Rohingya Continue to Flee West Burma in Thousands
By Samantha Michaels 12 January 2013
RANGOON–Thousands of people have fled from Burma’s restive Arakan State and neighboring Bangladesh in the first week of this month alone, the UN refugee agency reported, warning that the plight of displaced persons in the region continues to grow more severe.
More than 2,000 people left the region on smugglers’ boats in the first week of the year, most likely to other countries in Southeast Asia, the Office of the UN High Commissioner for Refugees (UNHCR) said in a news briefing on Friday in Geneva.
That adds to an estimated 13,000 people who left the Bay of Bengal on smugglers’ boats in 2012, UNHCR said, with at least 485 still missing or believed to be dead after four reported boat accidents.
“It is unclear how many actually make it to their final destinations, where they often risk arrest, detention and possible refoulement through deportation to Myanmar [Burma],” UNHCR spokesman Adrian Edwards said in the news briefing, according to a statement released later by the agency. He was referring to an international customary law of non-refoulement that says migrants should not be returned to countries where they could be subject to persecution or human rights abuses.

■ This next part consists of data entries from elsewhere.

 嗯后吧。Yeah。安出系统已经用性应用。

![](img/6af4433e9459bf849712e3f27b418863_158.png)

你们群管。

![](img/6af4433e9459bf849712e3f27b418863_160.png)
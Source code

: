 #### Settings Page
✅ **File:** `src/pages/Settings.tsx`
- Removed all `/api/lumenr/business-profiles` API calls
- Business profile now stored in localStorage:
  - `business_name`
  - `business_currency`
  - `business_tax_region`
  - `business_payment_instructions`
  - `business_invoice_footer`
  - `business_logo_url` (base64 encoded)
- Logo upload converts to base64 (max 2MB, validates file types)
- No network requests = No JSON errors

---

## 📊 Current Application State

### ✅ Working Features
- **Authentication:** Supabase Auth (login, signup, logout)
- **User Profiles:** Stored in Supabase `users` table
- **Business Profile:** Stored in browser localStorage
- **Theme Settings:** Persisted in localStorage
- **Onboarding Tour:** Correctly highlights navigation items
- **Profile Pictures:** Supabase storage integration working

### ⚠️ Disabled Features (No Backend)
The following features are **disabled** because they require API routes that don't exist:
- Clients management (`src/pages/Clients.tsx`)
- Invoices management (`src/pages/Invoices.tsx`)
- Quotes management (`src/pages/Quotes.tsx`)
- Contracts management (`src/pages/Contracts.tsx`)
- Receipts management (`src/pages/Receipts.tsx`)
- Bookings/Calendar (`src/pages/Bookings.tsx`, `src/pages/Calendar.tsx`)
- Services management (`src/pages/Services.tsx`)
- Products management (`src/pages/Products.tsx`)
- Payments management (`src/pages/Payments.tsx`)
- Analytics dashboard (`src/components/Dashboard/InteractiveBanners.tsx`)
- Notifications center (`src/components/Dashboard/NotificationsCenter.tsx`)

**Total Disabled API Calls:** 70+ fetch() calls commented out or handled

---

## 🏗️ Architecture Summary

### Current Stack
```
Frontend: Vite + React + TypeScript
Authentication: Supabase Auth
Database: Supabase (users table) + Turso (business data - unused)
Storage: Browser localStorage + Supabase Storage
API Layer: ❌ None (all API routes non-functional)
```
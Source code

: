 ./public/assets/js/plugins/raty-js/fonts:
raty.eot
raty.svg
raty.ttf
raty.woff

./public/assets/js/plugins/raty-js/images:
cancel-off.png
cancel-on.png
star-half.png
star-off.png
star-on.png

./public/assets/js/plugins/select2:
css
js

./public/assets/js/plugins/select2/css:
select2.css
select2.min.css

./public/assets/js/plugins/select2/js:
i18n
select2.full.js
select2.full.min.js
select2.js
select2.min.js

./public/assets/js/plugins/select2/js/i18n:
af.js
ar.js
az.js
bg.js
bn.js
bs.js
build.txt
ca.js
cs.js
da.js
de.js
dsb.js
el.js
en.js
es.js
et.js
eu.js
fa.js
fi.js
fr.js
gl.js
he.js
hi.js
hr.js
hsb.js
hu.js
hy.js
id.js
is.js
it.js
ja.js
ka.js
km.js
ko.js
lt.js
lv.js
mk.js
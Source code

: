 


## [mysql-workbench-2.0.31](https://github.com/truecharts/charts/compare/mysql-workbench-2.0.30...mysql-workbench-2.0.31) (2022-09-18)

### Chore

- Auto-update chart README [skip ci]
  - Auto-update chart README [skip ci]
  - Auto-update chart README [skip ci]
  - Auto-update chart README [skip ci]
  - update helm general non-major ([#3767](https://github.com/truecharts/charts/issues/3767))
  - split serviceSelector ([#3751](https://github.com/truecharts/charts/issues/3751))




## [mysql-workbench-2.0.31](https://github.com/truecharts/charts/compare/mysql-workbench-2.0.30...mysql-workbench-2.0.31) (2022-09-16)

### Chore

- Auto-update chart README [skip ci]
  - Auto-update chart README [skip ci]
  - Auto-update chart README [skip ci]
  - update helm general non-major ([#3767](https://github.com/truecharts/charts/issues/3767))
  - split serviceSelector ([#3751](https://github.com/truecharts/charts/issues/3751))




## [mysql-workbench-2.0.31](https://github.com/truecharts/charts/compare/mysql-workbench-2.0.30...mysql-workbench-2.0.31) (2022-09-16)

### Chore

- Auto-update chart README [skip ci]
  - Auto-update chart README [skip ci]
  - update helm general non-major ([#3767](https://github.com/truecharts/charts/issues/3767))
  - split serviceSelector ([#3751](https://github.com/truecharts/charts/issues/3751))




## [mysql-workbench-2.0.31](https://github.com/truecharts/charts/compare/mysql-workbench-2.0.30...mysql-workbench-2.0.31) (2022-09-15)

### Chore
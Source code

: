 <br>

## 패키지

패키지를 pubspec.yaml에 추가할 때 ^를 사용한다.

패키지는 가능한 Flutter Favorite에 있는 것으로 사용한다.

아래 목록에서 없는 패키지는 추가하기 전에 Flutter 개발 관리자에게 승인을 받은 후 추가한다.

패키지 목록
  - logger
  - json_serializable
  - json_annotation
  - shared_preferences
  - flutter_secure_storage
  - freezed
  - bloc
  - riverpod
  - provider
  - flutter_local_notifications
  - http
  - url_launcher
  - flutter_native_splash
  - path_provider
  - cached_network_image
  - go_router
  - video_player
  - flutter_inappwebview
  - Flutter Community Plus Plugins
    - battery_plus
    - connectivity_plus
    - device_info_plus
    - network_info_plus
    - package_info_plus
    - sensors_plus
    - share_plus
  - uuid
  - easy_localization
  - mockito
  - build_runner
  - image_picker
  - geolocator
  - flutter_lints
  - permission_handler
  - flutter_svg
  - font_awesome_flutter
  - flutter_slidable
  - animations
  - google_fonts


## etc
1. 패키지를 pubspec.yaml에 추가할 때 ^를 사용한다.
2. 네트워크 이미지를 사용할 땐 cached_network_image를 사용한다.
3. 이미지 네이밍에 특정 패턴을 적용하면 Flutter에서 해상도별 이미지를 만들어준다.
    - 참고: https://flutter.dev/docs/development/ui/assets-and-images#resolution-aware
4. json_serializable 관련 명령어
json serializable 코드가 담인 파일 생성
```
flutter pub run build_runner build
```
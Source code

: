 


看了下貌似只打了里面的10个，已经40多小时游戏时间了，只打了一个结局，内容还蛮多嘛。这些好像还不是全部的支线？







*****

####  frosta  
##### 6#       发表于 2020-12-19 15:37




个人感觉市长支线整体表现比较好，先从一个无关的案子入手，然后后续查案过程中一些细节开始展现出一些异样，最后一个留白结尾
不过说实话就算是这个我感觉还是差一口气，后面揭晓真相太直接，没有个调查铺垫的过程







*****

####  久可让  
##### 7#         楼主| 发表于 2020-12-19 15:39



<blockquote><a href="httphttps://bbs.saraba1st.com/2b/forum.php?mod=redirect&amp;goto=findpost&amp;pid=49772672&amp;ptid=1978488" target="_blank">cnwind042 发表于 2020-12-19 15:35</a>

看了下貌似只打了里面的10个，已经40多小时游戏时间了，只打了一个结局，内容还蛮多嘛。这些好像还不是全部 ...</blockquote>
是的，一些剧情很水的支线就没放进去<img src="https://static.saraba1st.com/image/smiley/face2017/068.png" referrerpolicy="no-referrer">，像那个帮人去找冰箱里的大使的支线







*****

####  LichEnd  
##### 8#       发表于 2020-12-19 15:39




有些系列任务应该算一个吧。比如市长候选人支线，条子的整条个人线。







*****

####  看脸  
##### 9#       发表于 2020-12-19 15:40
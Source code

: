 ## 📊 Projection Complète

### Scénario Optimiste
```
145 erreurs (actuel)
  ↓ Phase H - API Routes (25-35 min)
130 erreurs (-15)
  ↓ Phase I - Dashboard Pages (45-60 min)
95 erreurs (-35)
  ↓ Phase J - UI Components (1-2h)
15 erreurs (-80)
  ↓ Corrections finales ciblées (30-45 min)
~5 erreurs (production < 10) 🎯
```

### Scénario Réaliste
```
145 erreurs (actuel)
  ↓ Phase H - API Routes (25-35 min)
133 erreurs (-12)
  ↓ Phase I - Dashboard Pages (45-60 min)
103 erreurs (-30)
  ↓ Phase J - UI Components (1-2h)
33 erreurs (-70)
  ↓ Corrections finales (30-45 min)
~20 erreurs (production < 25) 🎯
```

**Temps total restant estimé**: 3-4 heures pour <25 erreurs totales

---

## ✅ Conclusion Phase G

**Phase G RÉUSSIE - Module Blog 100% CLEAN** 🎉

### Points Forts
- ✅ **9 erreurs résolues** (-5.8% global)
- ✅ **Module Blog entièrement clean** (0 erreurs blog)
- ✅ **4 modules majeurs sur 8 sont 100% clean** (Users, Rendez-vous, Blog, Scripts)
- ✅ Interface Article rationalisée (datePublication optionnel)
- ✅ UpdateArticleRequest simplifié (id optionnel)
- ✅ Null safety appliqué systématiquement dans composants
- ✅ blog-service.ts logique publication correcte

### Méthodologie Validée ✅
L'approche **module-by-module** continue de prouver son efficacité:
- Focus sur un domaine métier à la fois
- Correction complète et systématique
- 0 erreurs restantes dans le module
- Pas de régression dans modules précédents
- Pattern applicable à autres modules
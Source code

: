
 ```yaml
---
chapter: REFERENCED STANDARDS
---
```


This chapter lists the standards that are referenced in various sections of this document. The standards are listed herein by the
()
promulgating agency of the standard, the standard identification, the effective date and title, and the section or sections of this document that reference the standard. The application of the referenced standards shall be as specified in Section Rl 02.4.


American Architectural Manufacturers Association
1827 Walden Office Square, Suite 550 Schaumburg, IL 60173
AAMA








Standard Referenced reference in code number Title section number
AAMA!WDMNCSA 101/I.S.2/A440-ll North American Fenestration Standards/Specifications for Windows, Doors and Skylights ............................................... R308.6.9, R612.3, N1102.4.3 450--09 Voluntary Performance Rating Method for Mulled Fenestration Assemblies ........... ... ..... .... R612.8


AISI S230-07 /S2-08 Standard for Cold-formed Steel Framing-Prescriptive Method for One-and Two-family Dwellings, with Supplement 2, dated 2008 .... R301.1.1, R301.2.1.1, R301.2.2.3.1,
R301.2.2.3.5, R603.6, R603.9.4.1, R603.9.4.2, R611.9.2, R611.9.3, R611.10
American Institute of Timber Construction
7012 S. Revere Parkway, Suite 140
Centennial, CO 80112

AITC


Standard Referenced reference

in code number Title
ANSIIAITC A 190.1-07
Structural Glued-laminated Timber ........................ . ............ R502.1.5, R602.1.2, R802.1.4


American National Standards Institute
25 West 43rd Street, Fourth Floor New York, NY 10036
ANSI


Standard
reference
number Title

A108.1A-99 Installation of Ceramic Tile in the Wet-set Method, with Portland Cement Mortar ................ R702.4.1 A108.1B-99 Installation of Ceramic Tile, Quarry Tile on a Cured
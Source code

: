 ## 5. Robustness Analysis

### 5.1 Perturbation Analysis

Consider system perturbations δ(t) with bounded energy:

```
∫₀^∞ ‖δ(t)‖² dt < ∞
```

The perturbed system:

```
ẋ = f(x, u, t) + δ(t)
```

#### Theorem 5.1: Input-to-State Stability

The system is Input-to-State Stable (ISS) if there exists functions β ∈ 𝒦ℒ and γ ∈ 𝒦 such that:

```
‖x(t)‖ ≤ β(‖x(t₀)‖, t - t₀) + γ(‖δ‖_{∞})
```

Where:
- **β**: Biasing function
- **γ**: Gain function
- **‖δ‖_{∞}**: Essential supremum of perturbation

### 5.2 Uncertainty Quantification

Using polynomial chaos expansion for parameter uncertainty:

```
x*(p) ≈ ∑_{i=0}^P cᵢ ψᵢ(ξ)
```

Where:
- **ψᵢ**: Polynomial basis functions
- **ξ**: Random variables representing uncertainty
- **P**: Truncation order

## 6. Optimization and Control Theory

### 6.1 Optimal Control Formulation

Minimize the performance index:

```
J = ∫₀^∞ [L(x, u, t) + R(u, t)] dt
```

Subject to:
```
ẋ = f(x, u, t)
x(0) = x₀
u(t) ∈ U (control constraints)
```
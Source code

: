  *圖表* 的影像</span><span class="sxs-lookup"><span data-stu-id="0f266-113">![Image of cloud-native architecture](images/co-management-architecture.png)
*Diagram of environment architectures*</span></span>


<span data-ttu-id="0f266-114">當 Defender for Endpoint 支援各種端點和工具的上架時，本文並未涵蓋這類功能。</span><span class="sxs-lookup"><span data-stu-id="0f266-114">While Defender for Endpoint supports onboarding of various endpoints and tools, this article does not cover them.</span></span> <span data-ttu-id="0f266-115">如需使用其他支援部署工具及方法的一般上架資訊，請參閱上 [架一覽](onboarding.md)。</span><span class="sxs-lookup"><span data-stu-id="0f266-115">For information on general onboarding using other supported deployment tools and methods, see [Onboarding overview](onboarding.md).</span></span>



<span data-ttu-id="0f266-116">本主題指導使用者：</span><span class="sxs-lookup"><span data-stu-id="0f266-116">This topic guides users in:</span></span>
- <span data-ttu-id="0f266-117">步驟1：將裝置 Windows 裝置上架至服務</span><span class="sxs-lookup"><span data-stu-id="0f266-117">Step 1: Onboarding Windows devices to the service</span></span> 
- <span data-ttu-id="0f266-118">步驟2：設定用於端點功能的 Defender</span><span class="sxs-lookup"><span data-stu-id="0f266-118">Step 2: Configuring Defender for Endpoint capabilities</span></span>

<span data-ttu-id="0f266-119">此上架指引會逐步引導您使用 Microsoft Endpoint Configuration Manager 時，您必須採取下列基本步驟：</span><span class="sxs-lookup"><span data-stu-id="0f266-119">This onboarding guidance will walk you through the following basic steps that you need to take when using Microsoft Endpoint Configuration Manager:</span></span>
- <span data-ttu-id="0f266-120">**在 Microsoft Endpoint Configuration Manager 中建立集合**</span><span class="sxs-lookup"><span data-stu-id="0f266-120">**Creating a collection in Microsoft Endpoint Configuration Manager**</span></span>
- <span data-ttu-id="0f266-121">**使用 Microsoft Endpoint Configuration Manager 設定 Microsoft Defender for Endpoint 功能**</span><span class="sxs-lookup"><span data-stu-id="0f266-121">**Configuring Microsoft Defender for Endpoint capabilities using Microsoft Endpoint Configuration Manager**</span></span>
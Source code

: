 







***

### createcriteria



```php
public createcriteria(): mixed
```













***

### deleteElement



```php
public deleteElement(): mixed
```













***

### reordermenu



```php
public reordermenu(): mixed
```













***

Arakan State, in western Burma, was the site of severe sectarian violence last year between local Buddhists and Muslims. The United Nations estimates that more than 100 people were killed and more than 115,000 displaced in clashes beginning in June.
Tensions have eased since then, but tens of thousands of people, mostly Rohingya Muslims, continue to live in overcrowded camps in the state where food and other basic staples are in short supply.
The UNHCR report on Friday came the same day that about 700 Rohingya migrants were rescued from alleged human traffickers in southern Thailand.
The migrants said they had traveled voluntarily to Thailand as part of their journey to a third country, the Associated Press reported, adding that Thai authorities planned to deport the group back to Burma.
Edwards urged countries in Southeast Asia to keep their borders open to Rohingya migrants and others seeking asylum.
“UNHCR continues to seek access to individuals arriving by boat who are arrested and detained by government authorities,” he said, adding that the refugee agency had asked Thai authorities for access to newly-arrived migrants from Burma but were still waiting for a response.
An estimated 800,000 Rohingya Muslims live in Burma, mostly in Arakan State, according to UN estimates. The government does not grant them citizenship or recognize them as an official ethnic group, and although many Rohingya families have lived in the country for generations, locals often view them as illegal immigrants from Bangladesh.
In Bangladesh, Rohingya Muslims also face discrimination and are widely seen as a strain on limited resources.
In July, the Bangladeshi government ordered aid groups to stop helping Rohingya who were fleeing from violence in Burma.